──────── EXCERPTED DATA ────────

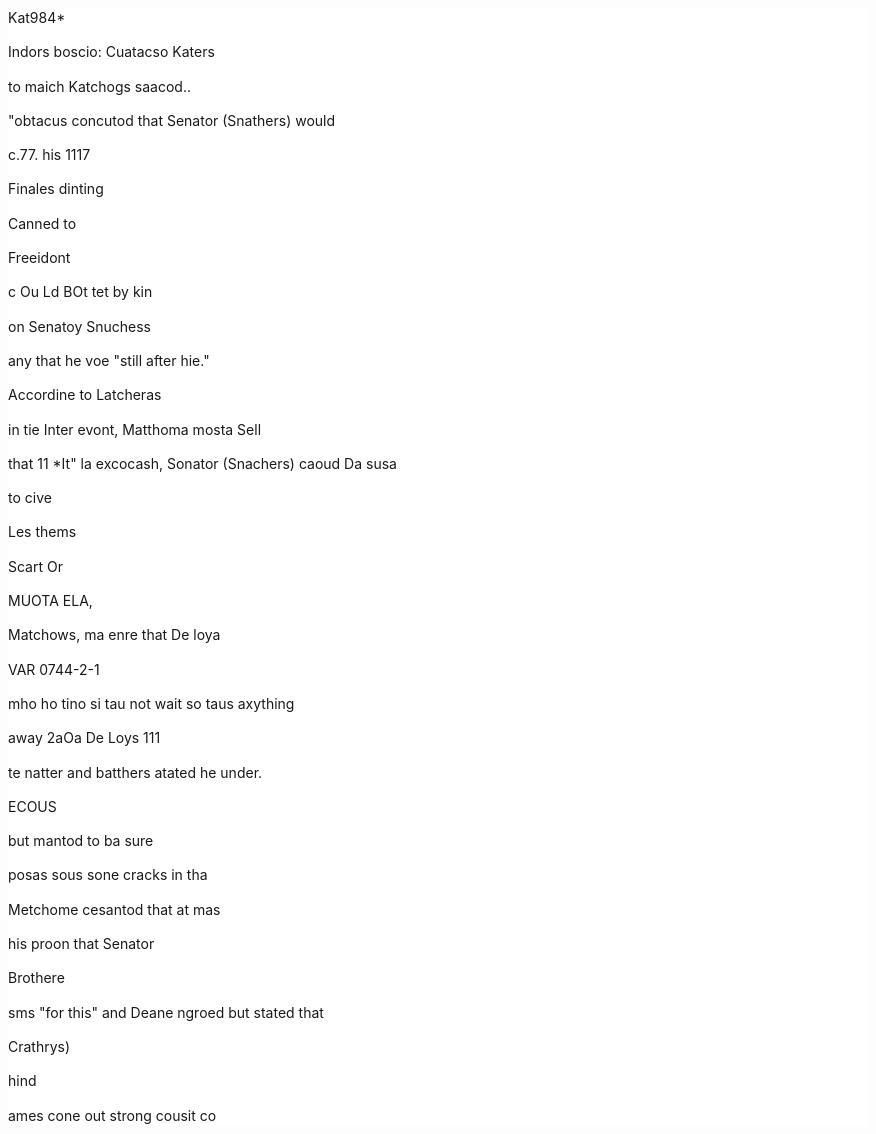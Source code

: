 Kat984*

Indors boscio: Cuatacso Katers

to maich Katchogs saacod..

"obtacus concutod that Senator (Snathers) would

c.77. his 1117

Finales dinting

Canned to

Freeidont

c Ou Ld BOt tet by kin

on Senatoy Snuchess

any that he voe "still after hie."

Accordine to Latcheras

in tie Inter evont, Matthoma mosta Sell

that 11 *It" la excocash, Sonator (Snachers) caoud Da susa

to cive

Les thems

Scart Or

MUOTA ELA,

Matchows, ma enre that De loya

VAR 0744-2-1

mho ho tino si tau not wait so taus axything

away 2aOa De Loys 111

te natter and batthers atated he under.

ECOUS

but mantod to ba sure

posas sous sone cracks in tha

Metchome cesantod that at mas

his proon that Senator

Brothere

sms "for this" and Deane ngroed but stated that

Crathrys)

hind

ames cone out strong cousit co
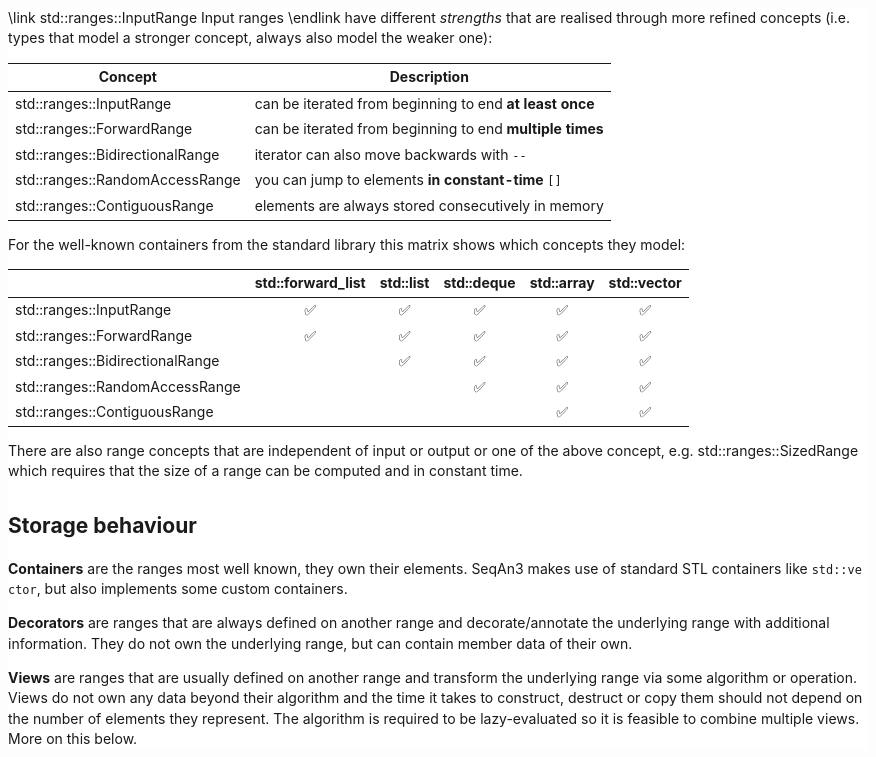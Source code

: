 \link std::ranges::InputRange Input ranges \endlink have different *strengths* that are realised through more
refined concepts (i.e. types that model a stronger concept, always also model the weaker one):

| Concept                           | Description                                                 |
|-----------------------------------|-------------------------------------------------------------|
| std::ranges::InputRange           | can be iterated from beginning to end **at least once**     |
| std::ranges::ForwardRange         | can be iterated from beginning to end **multiple times**    |
| std::ranges::BidirectionalRange   | iterator can also move backwards with `--`                  |
| std::ranges::RandomAccessRange    | you can jump to elements **in constant-time** `[]`          |
| std::ranges::ContiguousRange      | elements are always stored consecutively in memory          |

For the well-known containers from the standard library this matrix shows which concepts they model:

|                                   | std::forward_list | std::list | std::deque | std::array | std::vector |
|-----------------------------------|:-----------------:|:---------:|:----------:|:----------:|:-----------:|
| std::ranges::InputRange           | ✅                 | ✅         | ✅          | ✅          | ✅           |
| std::ranges::ForwardRange         | ✅                 | ✅         | ✅          | ✅          | ✅           |
| std::ranges::BidirectionalRange   |                   | ✅         | ✅          | ✅          | ✅           |
| std::ranges::RandomAccessRange    |                   |           | ✅          | ✅          | ✅           |
| std::ranges::ContiguousRange      |                   |           |            | ✅          | ✅           |

There are also range concepts that are independent of input or output or one of the above concept, e.g.
std::ranges::SizedRange which requires that the size of a range can be computed and in constant time.

## Storage behaviour

**Containers** are the ranges most well known, they own their elements. SeqAn3 makes use of standard STL containers
like `std::vector`, but also implements some custom containers.

**Decorators** are ranges that are always defined on another range and decorate/annotate the underlying range
with additional information. They do not own the underlying range, but can contain member data of their own.

**Views** are ranges that are usually defined on another range and transform the underlying range
via some algorithm or operation.
Views do not own any data beyond their algorithm and the time it takes to construct, destruct or copy them should not
depend on the number of elements they represent. The algorithm is required to be lazy-evaluated so it is feasible to
combine multiple views. More on this below.
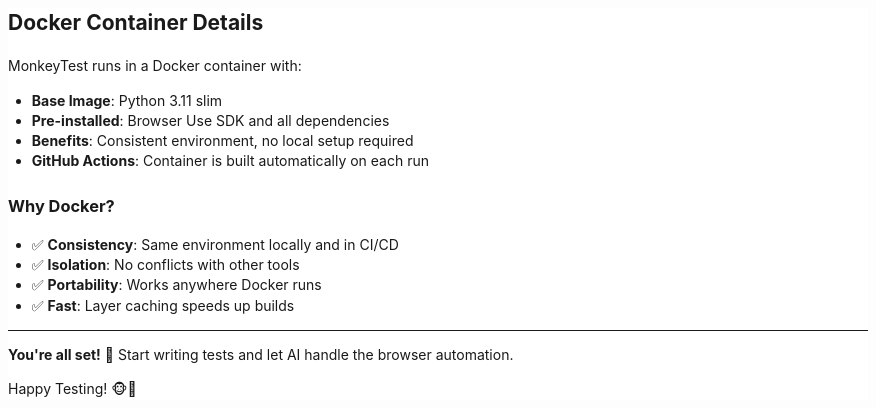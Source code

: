
## Docker Container Details

MonkeyTest runs in a Docker container with:
- **Base Image**: Python 3.11 slim
- **Pre-installed**: Browser Use SDK and all dependencies
- **Benefits**: Consistent environment, no local setup required
- **GitHub Actions**: Container is built automatically on each run

### Why Docker?

- ✅ **Consistency**: Same environment locally and in CI/CD
- ✅ **Isolation**: No conflicts with other tools
- ✅ **Portability**: Works anywhere Docker runs
- ✅ **Fast**: Layer caching speeds up builds

---

**You're all set!** 🎉 Start writing tests and let AI handle the browser automation.

Happy Testing! 🐵🧪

────────

_DIRECTIONS FOR THIS TASK:_
Write out exactly the lines from the line holding "the browser automation." through the last line of the data, and nothing besides those lines.

_ANSWER BOX:_
**You're all set!** 🎉 Start writing tests and let AI handle the browser automation.

Happy Testing! 🐵🧪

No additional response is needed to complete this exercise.